MI-GU
Choose The Light
(Chimera Music)
★★★★
MI-GU is three albums in and unless you were paying close attention, you would never realize it. For this band, the parts are bigger than the sum.
This duo, comprised of Yuko Araki (drums/vocals) and Hirotaka “Shimmy” Shimizu (guitars/producer), come from an eclectic array of independent groups: Cornelius, Yoko Ono Plastic Ono Band, If By Yes, and Brother’s Sister’s Daughter. Without that as a backing, these two would be lost in obscurity or simply “that band that sounds like Deerhoof.” Okay, maybe a little Cibo Matto.
Choose the Light collects tracks from these three albums (migu, From Space, and Pulling From Above). It allows us to realize just how important this band is.
Constrained by the limitations of two band members, space and time is what they exploit in their music. Simple, yet oddly constructed, songs like the opener “Choose the Light” and even more in “Lazy,” shows off timing. The guitars meander off while Araki spins a melancholy web of abstract prose.
It’s escapism through daydreams and the electronics that fizzle within add to it all. From dissonance in “Floating,” their atmospheric non-human tones clash within arthouse poetry. MI-GU forces you to look at abstract thoughts in an even more abstract way.
MI-GU Infomercial by Mike Watt
“Drummer and the Dancer” also does this but in a more traditional way, whether there really is anything traditional to it or not. The illusion is in place, and it’s enough for you to be fooled into their realization that the person is equally important to the physics of the movement.
“From Space” soars like someone who overdosed from too many Daw science fiction books from the ‘70s.
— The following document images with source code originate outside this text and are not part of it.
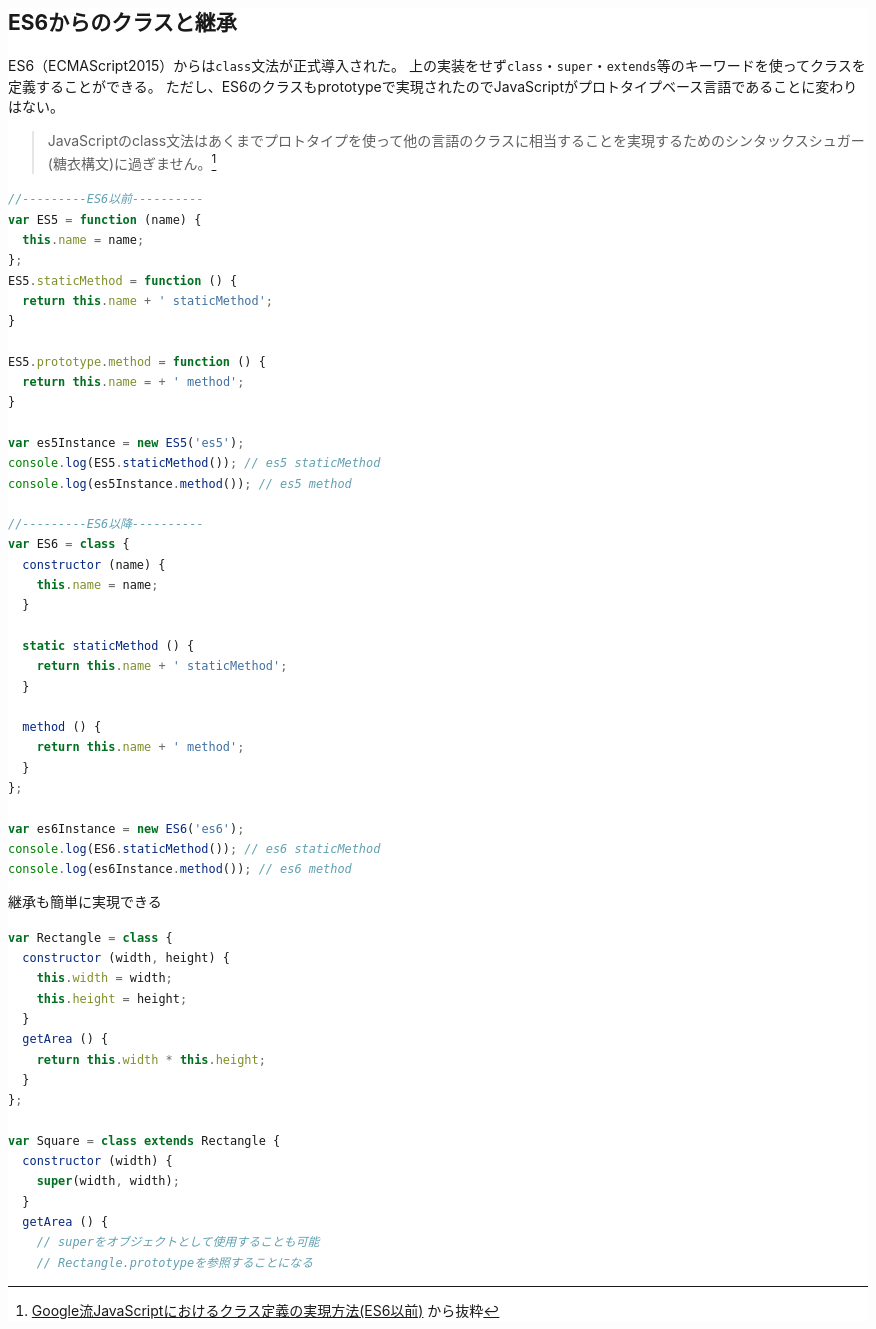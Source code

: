 ## ES6からのクラスと継承

ES6（ECMAScript2015）からは`class`文法が正式導入された。
上の実装をせず`class`・`super`・`extends`等のキーワードを使ってクラスを定義することができる。
ただし、ES6のクラスもprototypeで実現されたのでJavaScriptがプロトタイプベース言語であることに変わりはない。

> JavaScriptのclass文法はあくまでプロトタイプを使って他の言語のクラスに相当することを実現するためのシンタックスシュガー(糖衣構文)に過ぎません。[^1]

```javascript
//---------ES6以前----------
var ES5 = function (name) {
  this.name = name;
};
ES5.staticMethod = function () {
  return this.name + ' staticMethod';
}

ES5.prototype.method = function () {
  return this.name = + ' method';
}

var es5Instance = new ES5('es5');
console.log(ES5.staticMethod()); // es5 staticMethod
console.log(es5Instance.method()); // es5 method

//---------ES6以降----------
var ES6 = class {
  constructor (name) {
    this.name = name;
  }

  static staticMethod () {
    return this.name + ' staticMethod';
  }

  method () {
    return this.name + ' method';
  }
};

var es6Instance = new ES6('es6');
console.log(ES6.staticMethod()); // es6 staticMethod
console.log(es6Instance.method()); // es6 method
```

継承も簡単に実現できる

```javascript
var Rectangle = class {
  constructor (width, height) {
    this.width = width;
    this.height = height;
  }
  getArea () {
    return this.width * this.height;
  }
};

var Square = class extends Rectangle {
  constructor (width) {
    super(width, width);
  }
  getArea () {
    // superをオブジェクトとして使用することも可能
    // Rectangle.prototypeを参照することになる
```

[^1]: [Google流JavaScriptにおけるクラス定義の実現方法(ES6以前)](https://www.yunabe.jp/docs/javascript_class_in_google.html) から抜粋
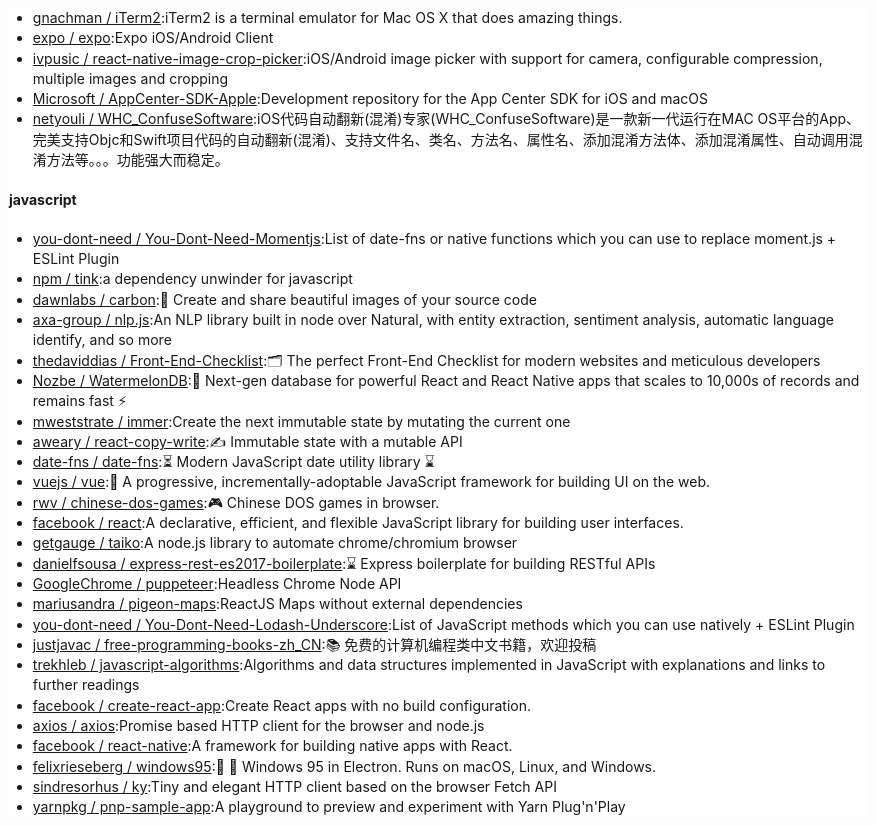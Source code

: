 * [gnachman / iTerm2](https://github.com/gnachman/iTerm2):iTerm2 is a terminal emulator for Mac OS X that does amazing things.
* [expo / expo](https://github.com/expo/expo):Expo iOS/Android Client
* [ivpusic / react-native-image-crop-picker](https://github.com/ivpusic/react-native-image-crop-picker):iOS/Android image picker with support for camera, configurable compression, multiple images and cropping
* [Microsoft / AppCenter-SDK-Apple](https://github.com/Microsoft/AppCenter-SDK-Apple):Development repository for the App Center SDK for iOS and macOS
* [netyouli / WHC_ConfuseSoftware](https://github.com/netyouli/WHC_ConfuseSoftware):iOS代码自动翻新(混淆)专家(WHC_ConfuseSoftware)是一款新一代运行在MAC OS平台的App、完美支持Objc和Swift项目代码的自动翻新(混淆)、支持文件名、类名、方法名、属性名、添加混淆方法体、添加混淆属性、自动调用混淆方法等。。。功能强大而稳定。

#### javascript
* [you-dont-need / You-Dont-Need-Momentjs](https://github.com/you-dont-need/You-Dont-Need-Momentjs):List of date-fns or native functions which you can use to replace moment.js + ESLint Plugin
* [npm / tink](https://github.com/npm/tink):a dependency unwinder for javascript
* [dawnlabs / carbon](https://github.com/dawnlabs/carbon):🎨 Create and share beautiful images of your source code
* [axa-group / nlp.js](https://github.com/axa-group/nlp.js):An NLP library built in node over Natural, with entity extraction, sentiment analysis, automatic language identify, and so more
* [thedaviddias / Front-End-Checklist](https://github.com/thedaviddias/Front-End-Checklist):🗂 The perfect Front-End Checklist for modern websites and meticulous developers
* [Nozbe / WatermelonDB](https://github.com/Nozbe/WatermelonDB):🍉 Next-gen database for powerful React and React Native apps that scales to 10,000s of records and remains fast ⚡️
* [mweststrate / immer](https://github.com/mweststrate/immer):Create the next immutable state by mutating the current one
* [aweary / react-copy-write](https://github.com/aweary/react-copy-write):✍️ Immutable state with a mutable API
* [date-fns / date-fns](https://github.com/date-fns/date-fns):⏳ Modern JavaScript date utility library ⌛️
* [vuejs / vue](https://github.com/vuejs/vue):🖖 A progressive, incrementally-adoptable JavaScript framework for building UI on the web.
* [rwv / chinese-dos-games](https://github.com/rwv/chinese-dos-games):🎮 Chinese DOS games in browser.
* [facebook / react](https://github.com/facebook/react):A declarative, efficient, and flexible JavaScript library for building user interfaces.
* [getgauge / taiko](https://github.com/getgauge/taiko):A node.js library to automate chrome/chromium browser
* [danielfsousa / express-rest-es2017-boilerplate](https://github.com/danielfsousa/express-rest-es2017-boilerplate):⌛️ Express boilerplate for building RESTful APIs
* [GoogleChrome / puppeteer](https://github.com/GoogleChrome/puppeteer):Headless Chrome Node API
* [mariusandra / pigeon-maps](https://github.com/mariusandra/pigeon-maps):ReactJS Maps without external dependencies
* [you-dont-need / You-Dont-Need-Lodash-Underscore](https://github.com/you-dont-need/You-Dont-Need-Lodash-Underscore):List of JavaScript methods which you can use natively + ESLint Plugin
* [justjavac / free-programming-books-zh_CN](https://github.com/justjavac/free-programming-books-zh_CN):📚 免费的计算机编程类中文书籍，欢迎投稿
* [trekhleb / javascript-algorithms](https://github.com/trekhleb/javascript-algorithms):Algorithms and data structures implemented in JavaScript with explanations and links to further readings
* [facebook / create-react-app](https://github.com/facebook/create-react-app):Create React apps with no build configuration.
* [axios / axios](https://github.com/axios/axios):Promise based HTTP client for the browser and node.js
* [facebook / react-native](https://github.com/facebook/react-native):A framework for building native apps with React.
* [felixrieseberg / windows95](https://github.com/felixrieseberg/windows95):💩 🚀 Windows 95 in Electron. Runs on macOS, Linux, and Windows.
* [sindresorhus / ky](https://github.com/sindresorhus/ky):Tiny and elegant HTTP client based on the browser Fetch API
* [yarnpkg / pnp-sample-app](https://github.com/yarnpkg/pnp-sample-app):A playground to preview and experiment with Yarn Plug'n'Play
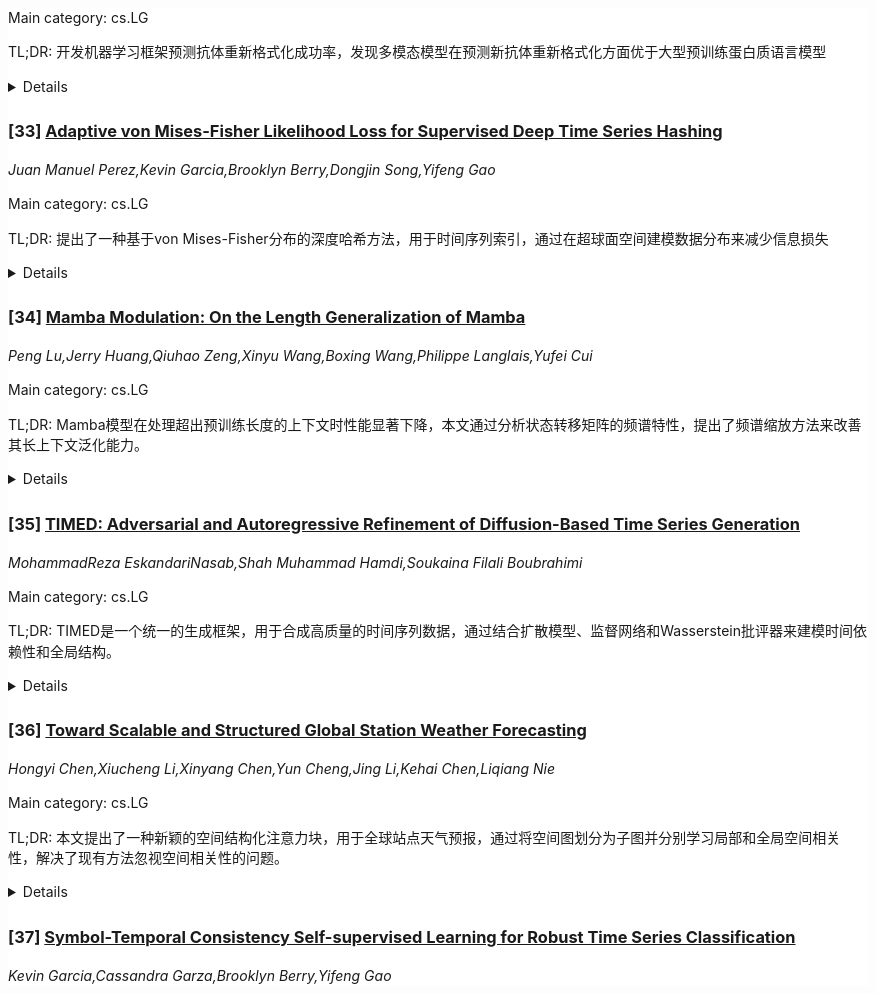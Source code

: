Main category: cs.LG

TL;DR: 开发机器学习框架预测抗体重新格式化成功率，发现多模态模型在预测新抗体重新格式化方面优于大型预训练蛋白质语言模型


<details><summary>Details</summary></details>


### [33] [Adaptive von Mises-Fisher Likelihood Loss for Supervised Deep Time Series Hashing](https://arxiv.org/abs/2509.19625)
*Juan Manuel Perez,Kevin Garcia,Brooklyn Berry,Dongjin Song,Yifeng Gao*

Main category: cs.LG

TL;DR: 提出了一种基于von Mises-Fisher分布的深度哈希方法，用于时间序列索引，通过在超球面空间建模数据分布来减少信息损失


<details><summary>Details</summary></details>


### [34] [Mamba Modulation: On the Length Generalization of Mamba](https://arxiv.org/abs/2509.19633)
*Peng Lu,Jerry Huang,Qiuhao Zeng,Xinyu Wang,Boxing Wang,Philippe Langlais,Yufei Cui*

Main category: cs.LG

TL;DR: Mamba模型在处理超出预训练长度的上下文时性能显著下降，本文通过分析状态转移矩阵的频谱特性，提出了频谱缩放方法来改善其长上下文泛化能力。


<details><summary>Details</summary></details>


### [35] [TIMED: Adversarial and Autoregressive Refinement of Diffusion-Based Time Series Generation](https://arxiv.org/abs/2509.19638)
*MohammadReza EskandariNasab,Shah Muhammad Hamdi,Soukaina Filali Boubrahimi*

Main category: cs.LG

TL;DR: TIMED是一个统一的生成框架，用于合成高质量的时间序列数据，通过结合扩散模型、监督网络和Wasserstein批评器来建模时间依赖性和全局结构。


<details><summary>Details</summary></details>


### [36] [Toward Scalable and Structured Global Station Weather Forecasting](https://arxiv.org/abs/2509.19648)
*Hongyi Chen,Xiucheng Li,Xinyang Chen,Yun Cheng,Jing Li,Kehai Chen,Liqiang Nie*

Main category: cs.LG

TL;DR: 本文提出了一种新颖的空间结构化注意力块，用于全球站点天气预报，通过将空间图划分为子图并分别学习局部和全局空间相关性，解决了现有方法忽视空间相关性的问题。


<details><summary>Details</summary></details>


### [37] [Symbol-Temporal Consistency Self-supervised Learning for Robust Time Series Classification](https://arxiv.org/abs/2509.19654)
*Kevin Garcia,Cassandra Garza,Brooklyn Berry,Yifeng Gao*

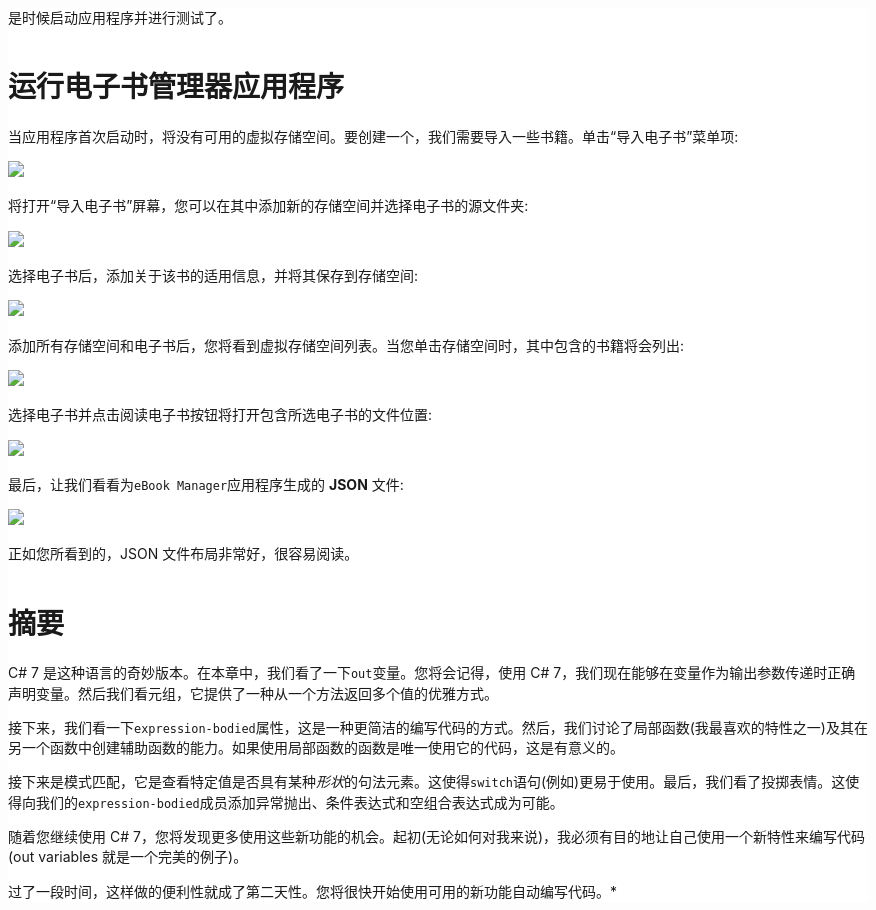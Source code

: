 是时候启动应用程序并进行测试了。

# 运行电子书管理器应用程序

当应用程序首次启动时，将没有可用的虚拟存储空间。要创建一个，我们需要导入一些书籍。单击“导入电子书”菜单项:

![](assets/e0cd2007-0d91-4246-b9c2-7eae31b6aa48.png)

将打开“导入电子书”屏幕，您可以在其中添加新的存储空间并选择电子书的源文件夹:

![](assets/a9a81038-8899-4d89-adbe-b83353339422.png)

选择电子书后，添加关于该书的适用信息，并将其保存到存储空间:

![](assets/379bc6c2-2c03-493f-85e9-4c4ce9ddf0a1.png)

添加所有存储空间和电子书后，您将看到虚拟存储空间列表。当您单击存储空间时，其中包含的书籍将会列出:

![](assets/5603e606-0f2e-406d-88d5-97661ff24a51.png)

选择电子书并点击阅读电子书按钮将打开包含所选电子书的文件位置:

![](assets/3ba21d09-586c-4186-a98c-f4bc693b9673.png)

最后，让我们看看为`eBook Manager`应用程序生成的 **JSON** 文件:

![](assets/cc28c3c6-53d3-45de-9ae2-04ccc777f562.png)

正如您所看到的，JSON 文件布局非常好，很容易阅读。

# 摘要

C# 7 是这种语言的奇妙版本。在本章中，我们看了一下`out`变量。您将会记得，使用 C# 7，我们现在能够在变量作为输出参数传递时正确声明变量。然后我们看元组，它提供了一种从一个方法返回多个值的优雅方式。

接下来，我们看一下`expression-bodied`属性，这是一种更简洁的编写代码的方式。然后，我们讨论了局部函数(我最喜欢的特性之一)及其在另一个函数中创建辅助函数的能力。如果使用局部函数的函数是唯一使用它的代码，这是有意义的。

接下来是模式匹配，它是查看特定值是否具有某种*形状*的句法元素。这使得`switch`语句(例如)更易于使用。最后，我们看了投掷表情。这使得向我们的`expression-bodied`成员添加异常抛出、条件表达式和空组合表达式成为可能。

随着您继续使用 C# 7，您将发现更多使用这些新功能的机会。起初(无论如何对我来说)，我必须有目的地让自己使用一个新特性来编写代码(out variables 就是一个完美的例子)。

过了一段时间，这样做的便利性就成了第二天性。您将很快开始使用可用的新功能自动编写代码。*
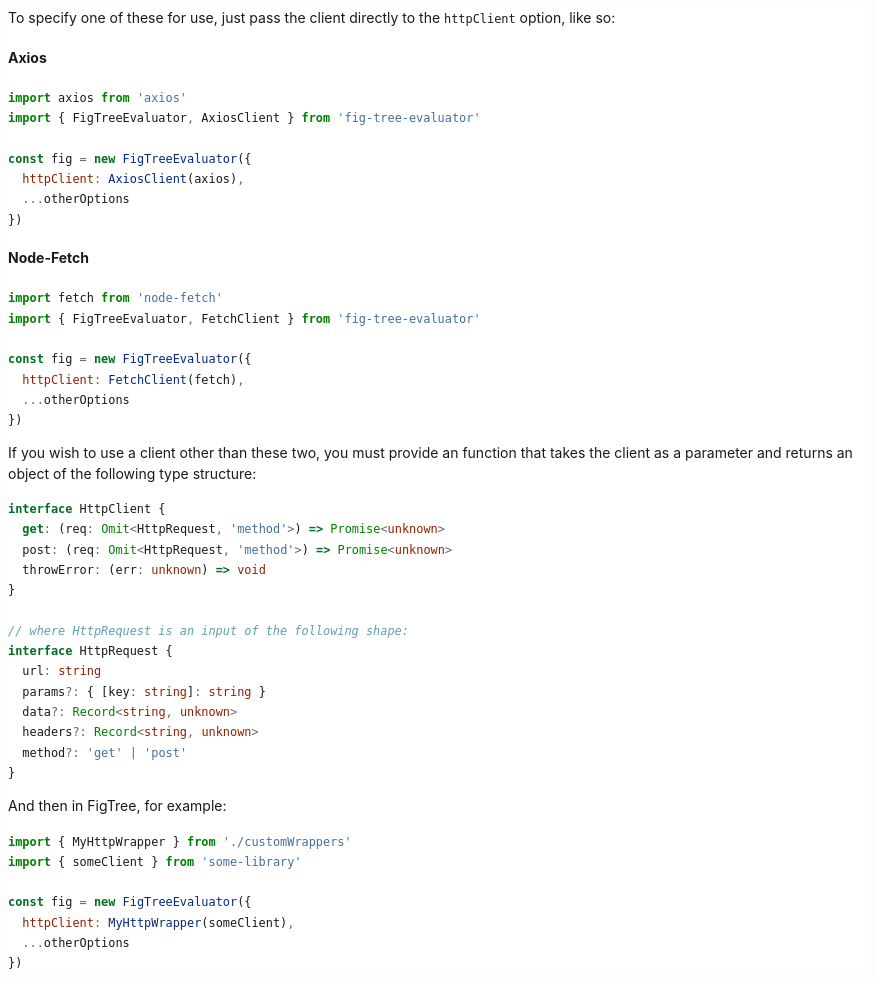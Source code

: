 To specify one of these for use, just pass the client directly to the `httpClient` option, like so:

#### Axios

```js
import axios from 'axios'
import { FigTreeEvaluator, AxiosClient } from 'fig-tree-evaluator'

const fig = new FigTreeEvaluator({
  httpClient: AxiosClient(axios),
  ...otherOptions
})
```

#### Node-Fetch

```js
import fetch from 'node-fetch'
import { FigTreeEvaluator, FetchClient } from 'fig-tree-evaluator'

const fig = new FigTreeEvaluator({
  httpClient: FetchClient(fetch),
  ...otherOptions
})
```

If you wish to use a client other than these two, you must provide an function that takes the client as a parameter and returns an object of the following type structure:

```ts
interface HttpClient {
  get: (req: Omit<HttpRequest, 'method'>) => Promise<unknown>
  post: (req: Omit<HttpRequest, 'method'>) => Promise<unknown>
  throwError: (err: unknown) => void
}

// where HttpRequest is an input of the following shape:
interface HttpRequest {
  url: string
  params?: { [key: string]: string }
  data?: Record<string, unknown>
  headers?: Record<string, unknown>
  method?: 'get' | 'post'
}
```

And then in FigTree, for example:

```js
import { MyHttpWrapper } from './customWrappers'
import { someClient } from 'some-library'

const fig = new FigTreeEvaluator({
  httpClient: MyHttpWrapper(someClient),
  ...otherOptions
})

```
It’s a glowing exit. And not like we need Araki’s spoken word, the music does a fine job at laying down context. Next to its subtlety and spiring strings, the song builds a sense of unpredictability within an outlying order.
What Mi-Gu can accomplish is that no matter how far out they go with their ideas, it always makes sense. Choose the Light proves that within the context of three albums, there is a strong consistency between these songs. This collective is the sum that equals the parts and rightfully so.